All lines with the word "docs" must be pulled from the entries below.

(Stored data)
------------------------------------
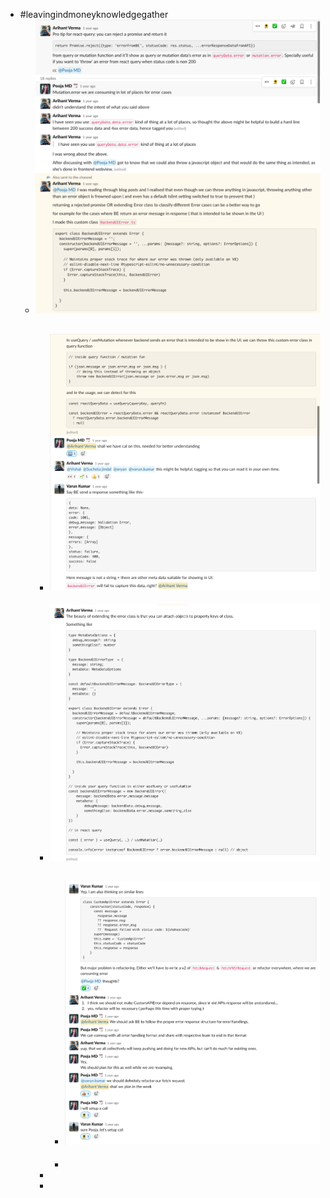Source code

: - #leavingindmoneyknowledgegather
	- ![Screenshot 2023-08-10 at 7.19.06 PM.png](../assets/Screenshot_2023-08-10_at_7.19.06_PM_1691675350091_0.png)
		- ![Screenshot 2023-08-10 at 7.19.20 PM.png](../assets/Screenshot_2023-08-10_at_7.19.20_PM_1691675363722_0.png)
			-
		- ![Screenshot 2023-08-10 at 7.19.42 PM.png](../assets/Screenshot_2023-08-10_at_7.19.42_PM_1691675385353_0.png)
			- ![Screenshot 2023-08-10 at 7.19.55 PM.png](../assets/Screenshot_2023-08-10_at_7.19.55_PM_1691675398065_0.png)
				-
			-
		-
		-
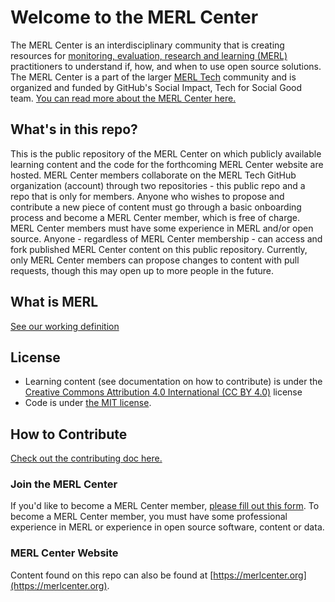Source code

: # Welcome to the MERL Center
The MERL Center is an interdisciplinary community that is creating resources for [monitoring, evaluation, research and learning (MERL)](https://github.com/MERLTech/MERL-Center-public/blob/main/MERLdefinition.md) practitioners to understand if, how, and when to use open source solutions. The MERL Center is a part of the larger [MERL Tech](https://merltech.org) community and is organized and funded by GitHub's Social Impact, Tech for Social Good team. [You can read more about the MERL Center here.](https://socialimpact.github.com/insights/collaboration-power-merl-center/)

## What's in this repo?
This is the public repository of the MERL Center on which publicly available learning content and the code for the forthcoming MERL Center website are hosted. MERL Center members collaborate on the MERL Tech GitHub organization (account) through two repositories - this public repo and a repo that is only for members. Anyone who wishes to propose and contribute a new piece of content must go through a basic onboarding process and become a MERL Center member, which is free of charge. MERL Center members must have some experience in MERL and/or open source. Anyone - regardless of MERL Center membership - can access and fork published MERL Center content on this public repository. Currently, only MERL Center members can propose changes to content with pull requests, though this may open up to more people in the future.

## What is MERL
[See our working definition](MERLdefinition.md)

## License
- Learning content (see documentation on how to contribute) is under the [Creative Commons Attribution 4.0 International (CC BY 4.0)](https://creativecommons.org/licenses/by/4.0/) license
- Code is under [the MIT license](LICENSE).

## How to Contribute
[Check out the contributing doc here.](https://github.com/MERLTech/MERL-Center-public/blob/main/Contributing.md)

### Join the MERL Center
If you'd like to become a MERL Center member, [please fill out this form](https://forms.gle/ULFWYt6y4fkw2FH28). To become a MERL Center member, you must have some professional experience in MERL or experience in open source software, content or data.

### MERL Center Website
Content found on this repo can also be found at [https://merlcenter.org](https://merlcenter.org).
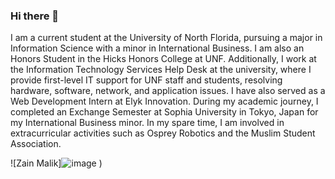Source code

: ### Hi there 👋
I am a current student at the University of North Florida, pursuing a major in Information Science with a minor in International Business. I am also an Honors Student in the Hicks Honors College at UNF. Additionally, I work at the Information Technology Services Help Desk at the university, where I provide first-level IT support for UNF staff and students, resolving hardware, software, network, and application issues. I have also served as a Web Development Intern at Elyk Innovation. During my academic journey, I completed an Exchange Semester at Sophia University in Tokyo, Japan for my International Business minor. In my spare time, I am involved in extracurricular activities such as Osprey Robotics and the Muslim Student Association.

![Zain Malik]![image](https://github.com/zain0329/zain0329/assets/66034863/cc746f8a-f021-4a09-a014-ff686202dd49)
)

<!--
**zain0329/zain0329** is a ✨ _special_ ✨ repository because its `README.md` (this file) appears on your GitHub profile.

Here are some ideas to get you started:

- 🔭 I’m currently working on ...
- 🌱 I’m currently learning ...

- 👯 I’m looking to collaborate on ...
- 🤔 I’m looking for help with ...
- 💬 Ask me about ...
- 📫 How to reach me: ...
- 😄 Pronouns: ...
- ⚡ Fun fact: ...
-->
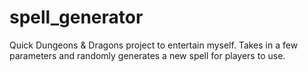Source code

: # spell_generator
Quick Dungeons &amp; Dragons project to entertain myself. Takes in a few parameters and randomly generates a new spell for players to use.
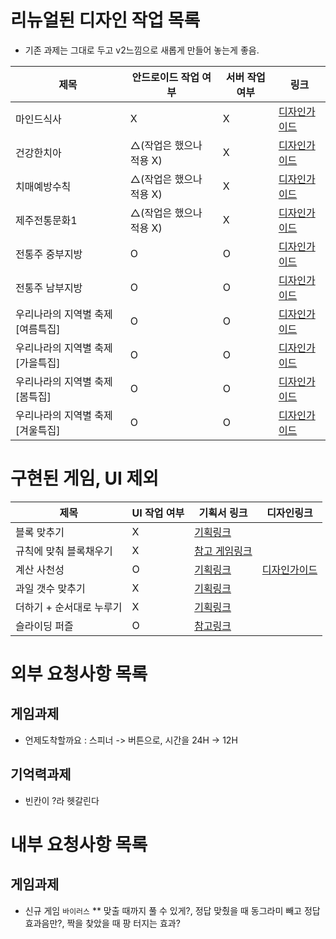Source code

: # 리뉴얼된 디자인 작업 목록
* 기존 과제는 그대로 두고 v2느낌으로 새롭게 만들어 놓는게 좋음.
  
|제목| 안드로이드 작업 여부|서버 작업 여부|링크|   
| ------------- | ------------- |------------- |------------- |   
|마인드식사| X| X |[디자인가이드](https://xd.adobe.com/view/e4f20686-17f5-45ef-b99a-d071582cb24a-b1a1/grid) |  
|건강한치아| △(작업은 했으나 적용 X) | X |[디자인가이드](https://xd.adobe.com/view/ad4cf389-d930-4270-87f2-3692f134cff3-f81f/grid) |       
|치매예방수칙| △(작업은 했으나 적용 X) | X |[디자인가이드](https://xd.adobe.com/view/e0bafd46-78a1-4fdc-958a-1bcfb2a03db6-b5e9/grid) |       
|제주전통문화1| △(작업은 했으나 적용 X) | X | [디자인가이드](https://xd.adobe.com/view/63195204-9b33-4cc9-a061-fe5b00ec2802-364a/grid) |    
|전통주 중부지방| O | O |[디자인가이드](https://xd.adobe.com/view/7613b67f-119f-48a9-8a3a-d68f350224e2-2340/grid) |       
|전통주 남부지방| O | O |[디자인가이드](https://xd.adobe.com/view/46f3a91d-95e3-4a9d-ab55-843ee50eda3a-13a0/grid) |      
|우리나라의 지역별 축제[여름특집]| O | O |[디자인가이드](https://xd.adobe.com/view/4081a756-f78d-4204-8aaf-c662d8b9cd18-15d2/grid) |      
|우리나라의 지역별 축제[가을특집]| O | O |[디자인가이드](https://xd.adobe.com/view/d006d284-d312-4b05-8d45-f22505ab639d-8555/grid) |      
|우리나라의 지역별 축제[봄특집]| O | O |[디자인가이드](https://xd.adobe.com/view/472ebcb8-37a0-498b-8435-cb828e1ab37e-127d/grid) |      
|우리나라의 지역별 축제[겨울특집]| O | O |[디자인가이드](https://xd.adobe.com/view/f5f98f8e-251f-4241-a31f-986f647038f7-a0aa/grid) |      

# 구현된 게임, UI 제외
|제목|UI 작업 여부|기획서 링크|디자인링크|
| ------------- | ------------- | ------------ | ------------ |
|블록 맞추기| X |[기획링크](https://docs.google.com/presentation/d/1BNdB7Q_MhYoDHK85NkXszbYk08NkoKar/edit#slide=id.p1)|   |   
|규칙에 맞춰 블록채우기| X |[참고 게임링크](https://0hh1.com/)  |   |   
|계산 사천성 | O |[기획링크](https://xd.adobe.com/view/c07f8b03-d245-4b01-8bbb-876361293122-952c/grid) | [디자인가이드](https://xd.adobe.com/view/c07f8b03-d245-4b01-8bbb-876361293122-952c/grid)  |    
|과일 갯수 맞추기| X |[기획링크](https://docs.google.com/presentation/d/1mJOgjsUK36A5M9TARbc0cLzTuCm0wqtA/edit#slide=id.p1) |  |   
|더하기 + 순서대로 누루기| X |[기획링크](https://docs.google.com/presentation/d/15DsmU1eEYXOMP2lZfMzNeScvOMQfiEnu/edit#slide=id.p3) |  |   
|슬라이딩 퍼즐| O |[참고링크](https://apkpure.com/kr/slide-puzzle-king/com.mobirix.slidepuzzle) |  |        



# 외부 요청사항 목록
## 게임과제
 * 언제도착할까요 : 스피너 -> 버튼으로, 시간을 24H -> 12H

## 기억력과제
 * 빈칸이 ?라 헷갈린다

# 내부 요청사항 목록
## 게임과제
 * 신규 게임 `바이러스`
    ** 맞출 때까지 풀 수 있게?, 정답 맞췄을 때 동그라미 빼고 정답 효과음만?, 짝을 찾았을 때 팡 터지는 효과?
------------------------------------
» EXERCISE OUTPUT:
|블록 맞추기| X |[기획링크](https://docs.google.com/presentation/d/1BNdB7Q_MhYoDHK85NkXszbYk08NkoKar/edit#slide=id.p1)|   |   
|과일 갯수 맞추기| X |[기획링크](https://docs.google.com/presentation/d/1mJOgjsUK36A5M9TARbc0cLzTuCm0wqtA/edit#slide=id.p1) |  |   
|더하기 + 순서대로 누루기| X |[기획링크](https://docs.google.com/presentation/d/15DsmU1eEYXOMP2lZfMzNeScvOMQfiEnu/edit#slide=id.p3) |  |   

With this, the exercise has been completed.